It is also associated with a higher rate of complications than in fusions that did not use BMP, and greater hospital charges for all categories of spinal fusions, according to a report in the July 1 issue of JAMA.
Back pain continues to be a leading cause of disability in the United States and is one of the most common reasons for seeking evaluation by a physician, second only to the common cold. "Nonsurgical interventions remain the first-line of therapy; however, many patients eventually progress to surgical treatments with 1 option including fusion. Spinal arthrodesis (fusion) as a treatment for back pain has rapidly evolved with the development of advanced spinal instrumentation and biologics to promote bony fusion," the authors write.
According to background information in the article, BMPs promote bone creation and remodeling and clinical use of recombinant BMP protein was approved by the U.S. Food and Drug Administration (FDA) in 2002 for surgery of the anterior lumbar spine to promote bone fusion. The current rates and patterns of BMP use since the clinical introduction more than 5 years ago are not known at the national level and no population-based data are available. Likewise, the complication rates and financial impact associated with national BMP usage have not been evaluated.

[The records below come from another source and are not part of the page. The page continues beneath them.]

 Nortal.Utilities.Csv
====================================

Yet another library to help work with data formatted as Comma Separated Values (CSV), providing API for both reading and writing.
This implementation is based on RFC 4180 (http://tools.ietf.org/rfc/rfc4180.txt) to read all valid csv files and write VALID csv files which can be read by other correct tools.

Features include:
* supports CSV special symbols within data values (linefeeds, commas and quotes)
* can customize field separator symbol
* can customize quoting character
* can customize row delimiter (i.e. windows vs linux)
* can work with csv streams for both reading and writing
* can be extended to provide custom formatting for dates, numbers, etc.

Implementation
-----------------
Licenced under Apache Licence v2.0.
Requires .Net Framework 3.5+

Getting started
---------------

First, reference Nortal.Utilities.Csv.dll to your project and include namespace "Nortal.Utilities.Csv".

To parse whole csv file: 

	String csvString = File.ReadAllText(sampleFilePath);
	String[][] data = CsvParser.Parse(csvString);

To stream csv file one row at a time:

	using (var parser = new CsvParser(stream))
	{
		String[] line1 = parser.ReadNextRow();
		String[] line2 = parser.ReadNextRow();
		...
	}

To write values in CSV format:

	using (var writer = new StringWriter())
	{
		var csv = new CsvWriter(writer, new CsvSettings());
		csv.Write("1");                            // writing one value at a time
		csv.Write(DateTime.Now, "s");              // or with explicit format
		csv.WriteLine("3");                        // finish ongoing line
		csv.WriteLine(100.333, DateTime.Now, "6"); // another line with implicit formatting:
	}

Kevin S. Cahill, M.D., Ph.D., M.P.H., of Brigham and Women's Hospital, Boston, and colleagues examined the national trends in the adaptation of BMP into clinical practice since 2002 and the association between BMP use and postoperative complications, length of stay and hospital charges. The analysis included data on 328,468 patients who underwent spinal fusion procedures from 2002-2006, identified from the Nationwide Inpatient Sample database, a 20 percent sample of U.S. community hospitals.
The researchers found that when comparing immediate postoperative, in-hospital rates of complications for the year 2006 among patients undergoing spinal fusion by BMP use status, no differences were seen for lumbar, thoracic, or posterior cervical procedures. After additional analysis, the use of BMP in anterior cervical fusion procedures was associated with a higher rate of complication occurrence (7.09 percent with BMP vs. 4.68 percent without BMP) with the primary increases seen in wound-related complications (1.22 percent with BMP vs. 0.65 percent without BMP) and dysphagia (difficulty in swallowing) or hoarseness (4.35 percent with BMP vs. 2.45 percent without BMP). BMP use was associated with greater inpatient hospital charges across all categories of fusion. Increases between 11 percent and 41 percent of total hospital charges were reported, with the greatest percentage increase seen for anterior cervical fusion.
Results from the study also indicated that nationwide usage of BMP has increased from 0.69 percent of all fusions in 2002 to 24.89 percent of all fusions in 2006. Use of BMP varied by patient sex, race, and primary payer with increased use seen in women, Medicare patients and decreased use in nonwhite patients.
"In conclusion, this report highlights the robust nationwide application of BMP in spinal fusion procedures in the first 5 years of clinical usage since FDA approval. The effects on complication occurrence in anterior cervical fusion, as well as the increases in length of stay and hospital charges illustrate the need to continue to develop refined guidelines for usage and to further study the long-term risks and benefits of usage," the authors conclude.